Monty Adkins: fragile.flicker.fragment
Though it might not be readily apparent from the package design for Monty Adkins' fragile.flicker.fragment, the recording's nine settings were developed alongside the visual artwork of Pip Dickens and the Brass Art collective. It's not an insignificant detail as Adkins material is extremely vivid and visually suggestive, one of those electro-acoustic cases wherein imagery forms almost instantly in response to the sounds presented. More precisely, Adkins doesn't take his inspiration from visual artists but has approached the music's production in such a way that he's taken the techniques used by artists working within the digital glitch art field and applied them to experimental electronic music production methodology with the aid of software expressly created for that purpose. Noting glitch theorist Iman Moradi's identification of four characteristics associated with the visual field in question (fragmentation, repetition, linearity, and complexity), Adkins adopts such techniques in the creation of his own electronic music pieces. Be that as it may, fragile.flicker.fragment doesn't always sound radically unlike glitch-laden electronic music as it's come to be known; familiar textural sounds of ripples, static, and smears occasionally pepper the tracks, a fact that helps position Adkins' album comfortably within the genre itself. During “Remnant,” for example, tones push through rippling masses of distressed electronic noises in a way that won't be unfamiliar to electronic music devotees.
Not that there's anything objectionable about that, mind you. Adkins' patiently unfolding pieces are appealing no matter how much they may or may not align themselves with others in the genre. Generally speaking, they could be described as ambient electronic soundscapes that Adkins (along with two well-chosen guests, Pierre Alexandre Tremblay on music box and Lisa Colton on viol) enhances with the natural sounds of clarinet, electric guitar, accordion, and organ. The material is hardly thrown together, either, as Adkins brings a formidable background to the project: he studied at Pembroke College, Cambridge; formally studied acousmatic music; and his 2009 Five Panels album (featuring Adkins on e-guitar and organ and Tremblay on bass) was nominated for a 2010 Qwartz Award.

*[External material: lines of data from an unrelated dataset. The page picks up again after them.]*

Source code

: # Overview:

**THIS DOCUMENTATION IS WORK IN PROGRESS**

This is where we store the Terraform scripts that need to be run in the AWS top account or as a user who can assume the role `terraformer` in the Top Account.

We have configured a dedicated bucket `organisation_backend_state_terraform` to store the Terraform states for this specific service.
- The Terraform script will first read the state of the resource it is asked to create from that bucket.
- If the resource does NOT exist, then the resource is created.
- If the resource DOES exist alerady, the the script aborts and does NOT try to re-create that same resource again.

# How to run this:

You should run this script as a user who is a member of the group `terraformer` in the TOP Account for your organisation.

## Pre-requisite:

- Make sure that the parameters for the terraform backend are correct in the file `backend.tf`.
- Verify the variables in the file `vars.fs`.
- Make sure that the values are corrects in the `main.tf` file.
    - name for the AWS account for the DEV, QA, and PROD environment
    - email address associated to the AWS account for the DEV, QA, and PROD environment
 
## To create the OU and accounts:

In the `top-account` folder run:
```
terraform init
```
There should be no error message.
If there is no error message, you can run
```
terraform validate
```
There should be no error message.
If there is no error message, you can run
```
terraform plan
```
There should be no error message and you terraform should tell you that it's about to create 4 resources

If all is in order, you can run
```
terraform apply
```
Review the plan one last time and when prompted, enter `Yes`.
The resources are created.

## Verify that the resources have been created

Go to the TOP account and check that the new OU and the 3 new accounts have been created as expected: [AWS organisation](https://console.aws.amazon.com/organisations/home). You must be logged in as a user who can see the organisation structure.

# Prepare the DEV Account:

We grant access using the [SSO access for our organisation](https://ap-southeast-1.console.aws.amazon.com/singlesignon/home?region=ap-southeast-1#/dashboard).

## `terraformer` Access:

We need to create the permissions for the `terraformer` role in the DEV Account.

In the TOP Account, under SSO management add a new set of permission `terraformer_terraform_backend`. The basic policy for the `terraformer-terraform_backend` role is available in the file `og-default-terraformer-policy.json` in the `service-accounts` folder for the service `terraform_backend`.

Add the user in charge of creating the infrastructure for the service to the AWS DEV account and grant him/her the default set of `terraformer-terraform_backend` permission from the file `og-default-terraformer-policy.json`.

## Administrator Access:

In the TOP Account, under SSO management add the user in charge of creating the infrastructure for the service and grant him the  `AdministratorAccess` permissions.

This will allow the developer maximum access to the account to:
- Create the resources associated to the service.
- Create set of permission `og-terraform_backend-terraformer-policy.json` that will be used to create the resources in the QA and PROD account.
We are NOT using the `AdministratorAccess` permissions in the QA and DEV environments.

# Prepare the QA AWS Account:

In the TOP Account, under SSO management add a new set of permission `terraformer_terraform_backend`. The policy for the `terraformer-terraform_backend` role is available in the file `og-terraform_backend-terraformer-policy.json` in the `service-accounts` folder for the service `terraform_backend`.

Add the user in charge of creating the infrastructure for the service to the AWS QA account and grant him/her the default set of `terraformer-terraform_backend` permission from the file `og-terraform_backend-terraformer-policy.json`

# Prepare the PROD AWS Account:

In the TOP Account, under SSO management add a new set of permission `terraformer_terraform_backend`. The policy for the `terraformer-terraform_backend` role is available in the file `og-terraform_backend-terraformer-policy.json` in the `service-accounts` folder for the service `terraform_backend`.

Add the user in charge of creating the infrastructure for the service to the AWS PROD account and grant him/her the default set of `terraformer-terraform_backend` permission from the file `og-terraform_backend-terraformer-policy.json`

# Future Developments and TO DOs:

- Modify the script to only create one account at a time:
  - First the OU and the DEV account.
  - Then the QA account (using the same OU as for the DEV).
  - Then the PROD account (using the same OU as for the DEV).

Electro-acoustic meditations emphasizing the integration of music box playing and electronics, the opening and closing pieces, “Memory Box” and “Memory Etching,” serve as framing pieces for the album. After the music box interlude “First Snow,” Adkins breaks out of the album's largely restrained mode during “Ode,” which begins as a mournful setting featuring accordion smears that, in its more conventional melodic moments, calls to mind Astor Piazzolla's bandoneon playing, before swelling dramatically. “Forensic Embers” crests with a Ligeti-esque flourish at its tail end, after which Colton's viol occupies the forefront of “Torn Mosaic,” though her string playing is but one sound of many, as shuddering electronics and textural noise are prominent too. The association with early music that the viol brings with it makes for an ear-catching juxtaposition with electronic elements that obviously sound modern next to it. As should be obvious by now, Adkins wisely shifts the focus from one piece to the next on this commendable outing, which helps keep the listener engaged throughout.